*Task:* Copy each line in the data below that contains the word "center".

○ ○ ○

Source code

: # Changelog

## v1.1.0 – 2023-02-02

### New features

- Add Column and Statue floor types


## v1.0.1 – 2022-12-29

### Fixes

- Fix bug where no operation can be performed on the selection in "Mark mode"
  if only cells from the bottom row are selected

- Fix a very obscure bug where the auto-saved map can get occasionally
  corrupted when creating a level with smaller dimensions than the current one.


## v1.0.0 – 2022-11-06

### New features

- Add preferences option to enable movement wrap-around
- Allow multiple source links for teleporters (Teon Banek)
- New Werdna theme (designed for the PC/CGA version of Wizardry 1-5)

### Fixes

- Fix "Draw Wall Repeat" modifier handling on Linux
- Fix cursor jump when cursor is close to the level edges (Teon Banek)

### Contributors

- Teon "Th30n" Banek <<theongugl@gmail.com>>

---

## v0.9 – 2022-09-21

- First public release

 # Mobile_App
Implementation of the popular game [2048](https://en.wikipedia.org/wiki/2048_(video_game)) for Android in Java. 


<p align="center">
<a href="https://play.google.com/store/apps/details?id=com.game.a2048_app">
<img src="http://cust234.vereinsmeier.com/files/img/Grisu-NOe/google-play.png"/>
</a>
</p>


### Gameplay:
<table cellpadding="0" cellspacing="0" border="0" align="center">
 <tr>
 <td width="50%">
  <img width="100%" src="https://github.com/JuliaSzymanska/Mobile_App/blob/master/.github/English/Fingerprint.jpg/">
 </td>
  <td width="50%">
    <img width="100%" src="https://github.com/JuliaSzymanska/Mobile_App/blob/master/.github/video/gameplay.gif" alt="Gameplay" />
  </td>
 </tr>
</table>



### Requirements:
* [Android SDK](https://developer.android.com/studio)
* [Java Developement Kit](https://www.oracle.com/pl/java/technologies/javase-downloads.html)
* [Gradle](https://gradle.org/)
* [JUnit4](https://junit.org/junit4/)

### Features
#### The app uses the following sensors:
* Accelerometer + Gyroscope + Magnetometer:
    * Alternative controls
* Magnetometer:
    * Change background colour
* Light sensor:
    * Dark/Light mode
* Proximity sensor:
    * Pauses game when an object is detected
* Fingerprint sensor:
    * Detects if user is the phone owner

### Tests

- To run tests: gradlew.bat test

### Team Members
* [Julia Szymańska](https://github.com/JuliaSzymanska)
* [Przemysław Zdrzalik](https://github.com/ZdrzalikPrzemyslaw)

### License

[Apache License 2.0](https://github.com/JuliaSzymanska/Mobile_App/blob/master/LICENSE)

○ ○ ○

*Result below:*
<p align="center">
<table cellpadding="0" cellspacing="0" border="0" align="center">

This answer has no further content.